Functional Dissection of Key Mutations.

To understand the functional significance of some of the most highly enriched mutations from the two pathways, we chose four representative clones from the 192-h time point (two from each pathway) and analyzed the role of the most abundant mutations. First, we incorporated each of the mutations (E222K, V685A, F646L, N748D, R756C, and Q758K) into wild-type T7 RNAP. No single mutation significantly altered the promoter specificity profile of T7 RNAP, which exhibits no significant activity on the T3, SP6, or final promoters, although some mutations resulted in a loss of T7 promoter activity (SI Appendix, Fig. S13). We then reverted each mutation in the four evolved clones back to the wild-type amino acid and assayed the resulting clone’s complete promoter activity profile (SI Appendix, Fig. S14).

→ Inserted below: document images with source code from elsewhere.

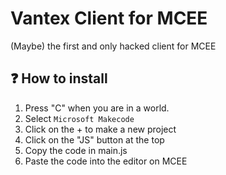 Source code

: # Vantex Client for MCEE
(Maybe) the first and only hacked client for MCEE

## ❓ How to install
1. Press "C" when you are in a world. 
2. Select `Microsoft Makecode`
3. Click on the + to make a new project
4. Click on the "JS" button at the top
5. Copy the code in main.js
6. Paste the code into the editor on MCEE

Reversion of E222K, present in all four clones from both pathways, results in a global loss of activity across all promoters assayed, regardless of the genetic background, demonstrating that this pathway-independent mutation is required to maintain high activity levels. Consistent with its high enrichment at the end of the evolution in both pathways, reversion of R756C results in decreased activity on the final promoter, but either negligible or increased activities on the T7, SP6, and T3 promoters. Reversion of N748D, the T3 pathway-preferred mutation that contacts the −11 position of the promoter, in a T3 variant that lacks R756C results in a loss of final promoter activity and a gain of SP6 promoter activity. N748D largely excludes recognition of the SP6 promoter, but is critical for final promoter activity in the absence of R756C. Surprisingly, reversion of Q758K/R in either T3 or SP6 pathway variants results in a complete loss of both SP6 and final promoter activities, as well as a gain in T3 promoter activity. This result is intriguing because it not only demonstrates that Q758K/R is the mutation responsible for the loss of T3 activity in the T3 pathway, but it shows that the variants from the SP6 pathway are only one mutation away from robust T3 activity.

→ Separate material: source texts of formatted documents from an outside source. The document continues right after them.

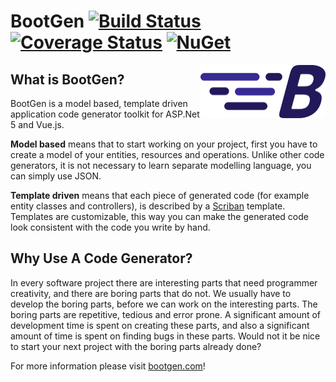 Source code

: # BootGen [![Build Status](https://github.com/BootGen/BootGen/workflows/Test/badge.svg?branch=master)](https://github.com/BootGen/BootGen/actions) [![Coverage Status](https://coveralls.io/repos/github/BootGen/BootGen/badge.svg?branch=master)](https://coveralls.io/github/BootGen/BootGen?branch=master) [![NuGet](https://img.shields.io/nuget/v/BootGen.svg)](https://www.nuget.org/packages/BootGen/)

<img align="right" width="200px" height="85px" src="BootGen/BootGenLogo.png">

## What is BootGen?

BootGen is a model based, template driven application code generator toolkit for ASP.Net 5 and Vue.js.

**Model based** means that to start working on your project, first you have to create a model of your entities, resources and operations. Unlike other code generators, it is not necessary to learn separate modelling language, you can simply use JSON.

**Template driven** means that each piece of generated code (for example entity classes and controllers), is described by a [Scriban](https://github.com/lunet-io/scriban) template. Templates are customizable, this way you can make the generated code look consistent with the code you write by hand.

## Why Use A Code Generator?

In every software project there are interesting parts that need programmer creativity, and there are boring parts that do not. We usually have to develop the boring parts, before we can work on the interesting parts. The boring parts are repetitive, tedious and error prone. A significant amount of development time is spent on creating these parts, and also a significant amount of time is spent on finding bugs in these parts. Would not it be nice to start your next project with the boring parts already done?

For more information please visit [bootgen.com](https://bootgen.com)!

That different selection pathways and populations within each pathway gave rise to genetic and phenotypic differences following convergent selection suggests that epistatic interactions may have precluded certain populations from achieving high final promoter activity. We therefore examined the phenotypic effects of individual mutations for evidence of epistasis.

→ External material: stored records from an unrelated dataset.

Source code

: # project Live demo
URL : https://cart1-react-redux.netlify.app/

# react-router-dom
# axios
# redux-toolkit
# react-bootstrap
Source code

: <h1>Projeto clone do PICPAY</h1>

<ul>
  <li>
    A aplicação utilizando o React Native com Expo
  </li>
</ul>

Pathway Dependence Arising from Negative Epistasis Between R756C and N748D.

The four T3 pathway populations stochastically enriched either N748D or R756C by 192 h. In contrast, the four SP6 pathway populations predominantly enriched R756C, and little or no N748D, by 192 h. We sought to understand the molecular basis of this striking path-dependent outcome.

The abundance of R756C was strongly anticorrelated with the abundance of N748D (Fig. 3A). Previous biochemical studies on R756, which contacts N748 in the crystal structure (25) (Fig. 3C), suggested that mutations at this residue might reposition N748 (33). The epistasis of R756C and N748D is strongly supported by HTS data. If randomly distributed, these mutations should be present in the same clone at a frequency of 20% in T3 population 3 based on the individual abundance of each mutation. Instead, both mutations occurred together in only 6% of 6,661 individual T3 population 3 sequencing reads covering both positions.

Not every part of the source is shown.